Gelet op voorgaande worden hierna slechts de artikelen die afwijken van de genoemde Wrr of de WrrEG nader toegelicht. Voor de artikelen die gelijkluidend zijn aan bepalingen uit genoemde wetten zij verder verwezen naar de artikelsgewijze toelichting bij die wetten.

Artikel 1

Dit artikel bevat de begripsbepaling. Kortheidshalve wordt in het wetsvoorstel steeds gesproken van «Onze Minister», waarmee de Minister voor Binnenlandse Zaken en Koninkrijksrelaties bedoeld wordt. Waar de aanduiding «referendum» gebezigd wordt, wordt gedoeld op het referendum over het Nederlandse EU-lidmaatschap als bedoeld in artikel 2 van het wetsvoorstel.

Artikel 2

Artikel 2 bepaalt dat een raadplegend referendum wordt gehouden over het Nederlandse EU-lidmaatschap.

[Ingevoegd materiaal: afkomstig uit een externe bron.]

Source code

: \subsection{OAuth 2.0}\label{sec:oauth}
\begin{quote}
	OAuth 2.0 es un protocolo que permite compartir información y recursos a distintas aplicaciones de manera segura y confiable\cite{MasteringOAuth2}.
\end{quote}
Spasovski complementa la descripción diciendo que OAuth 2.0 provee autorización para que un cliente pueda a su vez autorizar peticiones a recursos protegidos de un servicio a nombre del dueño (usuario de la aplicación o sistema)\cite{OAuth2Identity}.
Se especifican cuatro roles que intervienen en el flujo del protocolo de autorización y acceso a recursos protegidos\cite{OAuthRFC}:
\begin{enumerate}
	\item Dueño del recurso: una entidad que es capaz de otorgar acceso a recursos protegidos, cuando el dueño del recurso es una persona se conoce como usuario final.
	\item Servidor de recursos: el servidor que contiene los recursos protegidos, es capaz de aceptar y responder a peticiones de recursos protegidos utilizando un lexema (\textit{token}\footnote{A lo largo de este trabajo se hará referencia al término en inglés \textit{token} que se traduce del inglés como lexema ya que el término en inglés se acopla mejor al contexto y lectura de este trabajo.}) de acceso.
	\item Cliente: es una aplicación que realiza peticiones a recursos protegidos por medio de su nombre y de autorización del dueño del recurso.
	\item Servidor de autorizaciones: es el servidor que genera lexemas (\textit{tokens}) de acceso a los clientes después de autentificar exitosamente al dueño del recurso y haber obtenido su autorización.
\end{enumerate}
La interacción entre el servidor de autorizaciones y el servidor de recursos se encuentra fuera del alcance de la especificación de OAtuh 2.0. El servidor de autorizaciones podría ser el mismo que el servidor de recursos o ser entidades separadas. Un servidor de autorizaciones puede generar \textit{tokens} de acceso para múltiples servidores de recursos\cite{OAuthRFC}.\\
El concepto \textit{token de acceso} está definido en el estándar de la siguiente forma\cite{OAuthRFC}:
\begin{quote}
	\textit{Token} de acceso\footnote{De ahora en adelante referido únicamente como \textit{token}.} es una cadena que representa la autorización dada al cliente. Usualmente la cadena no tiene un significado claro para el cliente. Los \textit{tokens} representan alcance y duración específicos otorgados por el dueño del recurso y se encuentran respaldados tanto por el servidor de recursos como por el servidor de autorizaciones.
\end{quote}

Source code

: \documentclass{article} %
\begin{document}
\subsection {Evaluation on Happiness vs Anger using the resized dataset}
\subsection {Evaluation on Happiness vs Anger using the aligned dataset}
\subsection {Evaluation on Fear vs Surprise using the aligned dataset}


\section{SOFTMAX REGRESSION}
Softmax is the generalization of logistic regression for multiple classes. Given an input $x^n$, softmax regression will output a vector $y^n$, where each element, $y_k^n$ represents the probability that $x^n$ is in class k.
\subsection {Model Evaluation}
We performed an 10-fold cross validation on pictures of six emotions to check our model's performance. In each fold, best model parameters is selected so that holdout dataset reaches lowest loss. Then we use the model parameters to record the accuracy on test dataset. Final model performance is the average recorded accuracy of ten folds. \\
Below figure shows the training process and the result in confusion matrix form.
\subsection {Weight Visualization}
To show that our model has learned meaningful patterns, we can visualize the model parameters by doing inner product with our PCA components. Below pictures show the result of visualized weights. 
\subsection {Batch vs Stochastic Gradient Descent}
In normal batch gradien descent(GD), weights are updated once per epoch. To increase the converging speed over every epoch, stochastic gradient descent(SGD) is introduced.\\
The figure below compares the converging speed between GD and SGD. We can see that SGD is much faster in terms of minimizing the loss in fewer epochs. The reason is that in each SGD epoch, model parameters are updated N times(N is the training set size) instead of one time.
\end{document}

In het algemene deel is reeds ingegaan op de vraag waarom een referendum over dit onderwerp gehouden dient te worden.

Artikel 13

Aangezien er, anders dan onder artikel 55 van de Wrr, geen referendumcommissie ingesteld wordt die de datum van het referendum vaststelt, waarvoor de redenen reeds zijn toegelicht, zal dit overeenkomstig de systematiek van de Tijdelijke referendumwet bij koninklijk besluit gebeuren.

Een van de aanbevelingen van de referendumcommissie die was ingesteld bij de WrrEG is om de tijd tussen het uitschrijven van een referendum en de daadwerkelijke datum van het referendum langer te laten zijn. Deze aanbeveling vloeide in belangrijke mate voort uit het feit dat de referendumcommissie een samenvatting moest maken van het grondwettelijk verdrag en deze moest verspreiden en tevens een subsidieregeling moest opstellen en uitvoeren. Aangezien in dit voorstel geen samenvatting gemaakt hoeft te worden en er ook geen subsidies worden verstrekt, kan de periode die nodig is voor het organiseren van het referendum op maximaal zes maanden gesteld worden. Dit is overigens ook in lijn met artikel 55, tweede lid, van de Wrr.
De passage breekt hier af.